[Stored records]
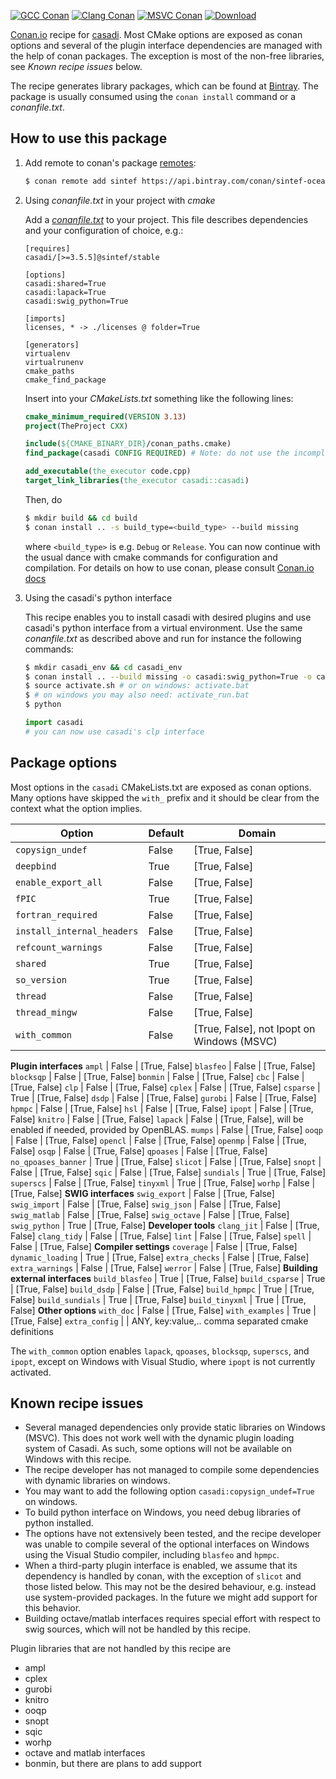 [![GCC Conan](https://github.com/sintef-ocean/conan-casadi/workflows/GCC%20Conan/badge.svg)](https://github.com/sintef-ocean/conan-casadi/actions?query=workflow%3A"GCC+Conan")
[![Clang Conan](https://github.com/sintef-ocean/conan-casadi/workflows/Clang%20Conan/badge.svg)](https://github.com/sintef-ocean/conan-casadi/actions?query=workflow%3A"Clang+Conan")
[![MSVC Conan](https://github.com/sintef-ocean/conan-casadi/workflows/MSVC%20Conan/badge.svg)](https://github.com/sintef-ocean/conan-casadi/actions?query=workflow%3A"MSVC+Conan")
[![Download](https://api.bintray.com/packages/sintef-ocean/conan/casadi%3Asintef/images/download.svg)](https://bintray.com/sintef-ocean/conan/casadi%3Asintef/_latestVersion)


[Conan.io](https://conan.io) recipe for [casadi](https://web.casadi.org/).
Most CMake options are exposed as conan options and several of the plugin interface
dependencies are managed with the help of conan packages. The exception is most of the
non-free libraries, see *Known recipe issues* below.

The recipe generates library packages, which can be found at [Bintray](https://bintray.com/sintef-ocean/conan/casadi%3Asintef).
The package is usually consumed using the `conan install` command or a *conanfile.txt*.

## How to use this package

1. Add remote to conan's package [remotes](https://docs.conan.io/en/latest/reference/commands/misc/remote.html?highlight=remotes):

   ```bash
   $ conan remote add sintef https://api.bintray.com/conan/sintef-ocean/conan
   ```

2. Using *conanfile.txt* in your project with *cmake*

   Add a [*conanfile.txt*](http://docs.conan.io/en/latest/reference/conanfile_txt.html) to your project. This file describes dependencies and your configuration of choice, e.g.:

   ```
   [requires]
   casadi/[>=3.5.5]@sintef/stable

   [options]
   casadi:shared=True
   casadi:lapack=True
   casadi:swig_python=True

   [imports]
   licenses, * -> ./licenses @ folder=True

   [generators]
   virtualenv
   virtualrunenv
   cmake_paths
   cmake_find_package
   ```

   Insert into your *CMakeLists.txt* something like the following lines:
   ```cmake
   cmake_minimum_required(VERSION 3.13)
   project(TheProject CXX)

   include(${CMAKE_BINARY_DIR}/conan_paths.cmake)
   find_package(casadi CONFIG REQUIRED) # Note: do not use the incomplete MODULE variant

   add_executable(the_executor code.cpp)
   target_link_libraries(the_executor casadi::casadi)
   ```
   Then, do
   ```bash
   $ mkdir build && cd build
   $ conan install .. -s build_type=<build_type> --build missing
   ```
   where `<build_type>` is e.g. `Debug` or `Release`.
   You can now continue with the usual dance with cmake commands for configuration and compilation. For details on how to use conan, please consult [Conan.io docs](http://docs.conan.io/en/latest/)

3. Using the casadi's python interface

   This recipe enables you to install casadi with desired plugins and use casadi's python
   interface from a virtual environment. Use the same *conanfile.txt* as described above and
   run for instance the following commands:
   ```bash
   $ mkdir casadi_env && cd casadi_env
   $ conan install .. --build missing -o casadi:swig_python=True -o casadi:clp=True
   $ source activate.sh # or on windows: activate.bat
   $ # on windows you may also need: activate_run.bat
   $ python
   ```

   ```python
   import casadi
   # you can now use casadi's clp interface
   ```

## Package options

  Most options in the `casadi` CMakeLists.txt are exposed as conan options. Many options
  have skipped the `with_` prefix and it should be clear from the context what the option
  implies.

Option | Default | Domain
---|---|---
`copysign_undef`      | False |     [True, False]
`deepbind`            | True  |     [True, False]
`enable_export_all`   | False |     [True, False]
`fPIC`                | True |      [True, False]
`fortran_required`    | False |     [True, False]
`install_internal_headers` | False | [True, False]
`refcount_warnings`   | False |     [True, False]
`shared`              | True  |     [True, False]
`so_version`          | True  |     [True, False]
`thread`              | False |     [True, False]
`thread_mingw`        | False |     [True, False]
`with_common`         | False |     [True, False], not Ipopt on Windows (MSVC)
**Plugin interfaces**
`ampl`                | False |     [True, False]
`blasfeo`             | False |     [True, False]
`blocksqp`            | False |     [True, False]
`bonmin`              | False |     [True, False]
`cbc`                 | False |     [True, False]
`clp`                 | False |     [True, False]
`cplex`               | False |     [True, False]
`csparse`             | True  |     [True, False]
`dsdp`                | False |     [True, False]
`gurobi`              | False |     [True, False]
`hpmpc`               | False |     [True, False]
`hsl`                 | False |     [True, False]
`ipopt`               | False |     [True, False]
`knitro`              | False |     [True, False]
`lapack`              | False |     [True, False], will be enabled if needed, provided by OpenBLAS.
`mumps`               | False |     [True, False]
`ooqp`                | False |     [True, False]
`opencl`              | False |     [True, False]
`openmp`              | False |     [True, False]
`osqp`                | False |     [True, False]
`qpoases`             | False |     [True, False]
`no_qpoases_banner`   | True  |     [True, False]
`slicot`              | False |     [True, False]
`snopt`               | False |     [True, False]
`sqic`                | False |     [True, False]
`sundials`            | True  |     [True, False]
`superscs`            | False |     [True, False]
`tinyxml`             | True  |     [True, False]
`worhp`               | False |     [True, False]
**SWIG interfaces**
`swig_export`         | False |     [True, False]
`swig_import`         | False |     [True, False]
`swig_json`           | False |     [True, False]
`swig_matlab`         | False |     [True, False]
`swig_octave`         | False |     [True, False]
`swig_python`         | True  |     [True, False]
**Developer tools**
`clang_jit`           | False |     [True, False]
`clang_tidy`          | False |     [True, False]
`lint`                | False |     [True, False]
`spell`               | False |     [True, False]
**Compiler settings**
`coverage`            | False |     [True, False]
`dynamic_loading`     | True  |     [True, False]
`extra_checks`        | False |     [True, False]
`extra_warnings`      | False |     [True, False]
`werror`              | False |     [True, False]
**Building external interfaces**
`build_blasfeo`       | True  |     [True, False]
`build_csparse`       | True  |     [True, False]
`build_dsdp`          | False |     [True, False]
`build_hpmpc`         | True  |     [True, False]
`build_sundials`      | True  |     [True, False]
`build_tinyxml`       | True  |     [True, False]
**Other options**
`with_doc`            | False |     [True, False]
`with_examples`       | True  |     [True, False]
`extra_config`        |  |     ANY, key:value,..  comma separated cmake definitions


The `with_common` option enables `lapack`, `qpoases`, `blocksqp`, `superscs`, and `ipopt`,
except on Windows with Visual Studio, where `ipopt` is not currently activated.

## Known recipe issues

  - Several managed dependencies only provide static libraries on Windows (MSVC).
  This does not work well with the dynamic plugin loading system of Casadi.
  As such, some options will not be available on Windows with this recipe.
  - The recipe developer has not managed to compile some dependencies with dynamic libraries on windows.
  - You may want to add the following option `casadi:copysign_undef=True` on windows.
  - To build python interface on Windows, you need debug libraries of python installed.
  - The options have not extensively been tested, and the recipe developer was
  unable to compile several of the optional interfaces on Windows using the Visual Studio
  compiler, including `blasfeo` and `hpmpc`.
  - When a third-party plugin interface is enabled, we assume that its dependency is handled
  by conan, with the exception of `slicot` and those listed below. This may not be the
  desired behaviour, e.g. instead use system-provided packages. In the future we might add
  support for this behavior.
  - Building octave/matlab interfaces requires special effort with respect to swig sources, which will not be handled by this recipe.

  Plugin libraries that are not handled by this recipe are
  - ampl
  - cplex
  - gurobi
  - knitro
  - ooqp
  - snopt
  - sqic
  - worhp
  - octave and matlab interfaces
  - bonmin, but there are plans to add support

---

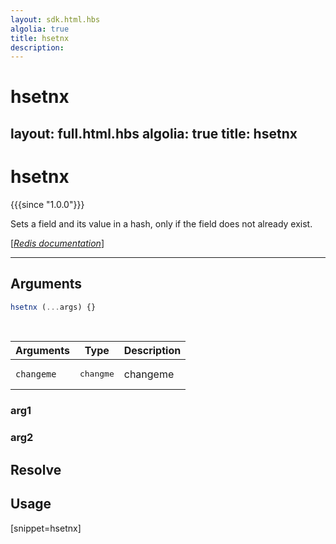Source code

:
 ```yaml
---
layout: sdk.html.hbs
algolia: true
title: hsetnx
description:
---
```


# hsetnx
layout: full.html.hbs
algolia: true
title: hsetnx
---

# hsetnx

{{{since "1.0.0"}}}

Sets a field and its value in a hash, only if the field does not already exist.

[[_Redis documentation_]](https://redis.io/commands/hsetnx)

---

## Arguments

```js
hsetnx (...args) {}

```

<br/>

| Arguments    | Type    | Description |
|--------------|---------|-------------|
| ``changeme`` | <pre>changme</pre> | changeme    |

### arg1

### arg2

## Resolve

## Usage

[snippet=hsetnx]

● **What to produce**: Look through the entries above and copy each line that has "shared" in it.

● **Finished task**:
   casadi:shared=True
`shared`              | True  |     [True, False]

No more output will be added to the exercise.